Baz and Aidan do some presenting.

- Episode 01: Saturday 2 August, 9.40pm, RTÉ One
- Episode 02: Sunday 3 August, 9.40pm, RTÉ One
- Episode 03: Tuesday 5 August, 9.40pm, RTÉ One
- Episode 04: Wednesday 6 August, 9.35pm, RTÉ One
- Episode 05: Saturday 9 August, 9.40pm, RTÉ One
- Episode 06: Sunday 10 August, 9.30pm, RTÉ One
- Episode 07: Tuesday 12 August, 9.35pm, RTÉ One
- Episode 08: Wednesday 13 August, 9.35pm, RTÉ One
- Episode 09: Saturday 16 August, 9.35pm, RTÉ One
- Final Show: Sunday 17 August, 9.35pm, RTÉ One

==Controversy==
Claire Tully was refused by two breast cancer charities who rebuffed her offer to raise money on their behalf. This was linked to her debut as Ireland's first Page 3 model in 2008. After being turned down by the Marie Keating Foundation and Breast Cancer Ireland, Tully's donation was eventually accepted by the National Breast Cancer Research Institute at NUI Galway and she was said to bear "no hard feelings" towards the other charities. Jill Clark, head of fundraising, said: "The society is delighted that Claire has kindly chosen to donate all the proceeds raised throughout the duration of her appearance on the show to Action Breast Cancer, a programme of the Irish Cancer Society."

These are small unemployed people. Also called children.
— Baz to Jennifer's semi-final crowd

Presenter Baz Ashmawy has evoked much criticism for his style, "bellowing" in a manner that suggests he "seems to be addressing a completely different audience in a completely different programme on a completely different planet, somewhere inside the universe of his own head". Then reminding viewers of the voting numbers, Baz thrust his crotch so forcefully at the camera that "it nearly broke the lens - "These are the numbers you're gonna (thrust!) need (thrust!)."

==Reception==
Fáilte Towers has been praised in the Irish media as being different from other reality television shows where the contestants don't do any work. The insight into how the celebrities would cope in a hard-working environment has also been praised, although the constant moaning of celebrities such as Michelle Heaton and Donna and Joseph McCaul has been criticised as being akin to "pathetic child-like blubbering".

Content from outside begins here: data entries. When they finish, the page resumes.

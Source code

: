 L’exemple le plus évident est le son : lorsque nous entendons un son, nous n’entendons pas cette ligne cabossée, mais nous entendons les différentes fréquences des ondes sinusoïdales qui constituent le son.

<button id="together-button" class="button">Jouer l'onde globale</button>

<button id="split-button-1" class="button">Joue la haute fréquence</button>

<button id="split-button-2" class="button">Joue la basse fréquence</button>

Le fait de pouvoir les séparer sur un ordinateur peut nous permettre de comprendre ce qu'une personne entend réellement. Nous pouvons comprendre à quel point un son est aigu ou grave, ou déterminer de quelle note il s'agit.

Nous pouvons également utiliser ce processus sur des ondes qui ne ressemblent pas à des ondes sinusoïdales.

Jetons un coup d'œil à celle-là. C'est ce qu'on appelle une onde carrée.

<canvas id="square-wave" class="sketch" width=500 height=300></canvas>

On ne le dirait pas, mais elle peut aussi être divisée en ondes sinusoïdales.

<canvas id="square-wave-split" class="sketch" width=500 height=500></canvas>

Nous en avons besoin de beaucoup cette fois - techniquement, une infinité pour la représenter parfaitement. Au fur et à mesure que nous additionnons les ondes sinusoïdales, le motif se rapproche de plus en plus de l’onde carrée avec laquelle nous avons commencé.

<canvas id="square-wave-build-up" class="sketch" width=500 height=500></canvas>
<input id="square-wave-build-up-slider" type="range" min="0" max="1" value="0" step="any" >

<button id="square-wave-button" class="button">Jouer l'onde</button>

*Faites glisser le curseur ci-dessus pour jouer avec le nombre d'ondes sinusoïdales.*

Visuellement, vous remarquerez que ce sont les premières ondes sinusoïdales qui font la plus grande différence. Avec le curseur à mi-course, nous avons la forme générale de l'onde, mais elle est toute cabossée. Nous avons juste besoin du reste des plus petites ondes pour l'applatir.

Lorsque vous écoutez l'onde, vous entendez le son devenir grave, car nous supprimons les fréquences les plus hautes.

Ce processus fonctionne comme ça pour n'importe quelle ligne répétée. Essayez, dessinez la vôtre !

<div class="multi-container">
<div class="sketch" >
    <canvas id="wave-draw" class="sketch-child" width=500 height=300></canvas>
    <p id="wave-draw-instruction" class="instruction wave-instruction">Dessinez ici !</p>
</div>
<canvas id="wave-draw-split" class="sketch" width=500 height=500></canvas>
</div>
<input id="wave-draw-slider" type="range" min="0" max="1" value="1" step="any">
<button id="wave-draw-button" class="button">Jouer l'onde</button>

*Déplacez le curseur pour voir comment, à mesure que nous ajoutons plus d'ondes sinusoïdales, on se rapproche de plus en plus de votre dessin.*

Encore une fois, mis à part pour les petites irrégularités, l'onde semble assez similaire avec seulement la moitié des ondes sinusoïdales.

Comparisons were made with the state of the economy as it was noted that "z-list celebrities, failed Eurovision acts, reality-tv refugees and somebody called Patricia McKenna are forced to seek work in the catering trade." Evelyn Cusack was deemed to have been included "as a punishment for all the crap weather she has been correctly predicting".

The format for the show attracted interest from overseas buyers. RTÉ said several foreign programme distributors had expressed interest in buying the format but "no agreements will be reached until the current series has finished". "We have had enquiries from a few distribution companies in England," said Brian Graham, one of the series producers. "We are too busy at the moment to deal with them so we are waiting until the series is over to decide what to do. This is a format that could definitely travel. The plan is this could be done in any country."

The final received nearly a million viewers and the entire series regularly received between 350,000 and 450,000 viewers. Nevertheless, the Irish Independent named Fáilte Towers as one of the six worst television programmes of 2008, describing it as "car crash television".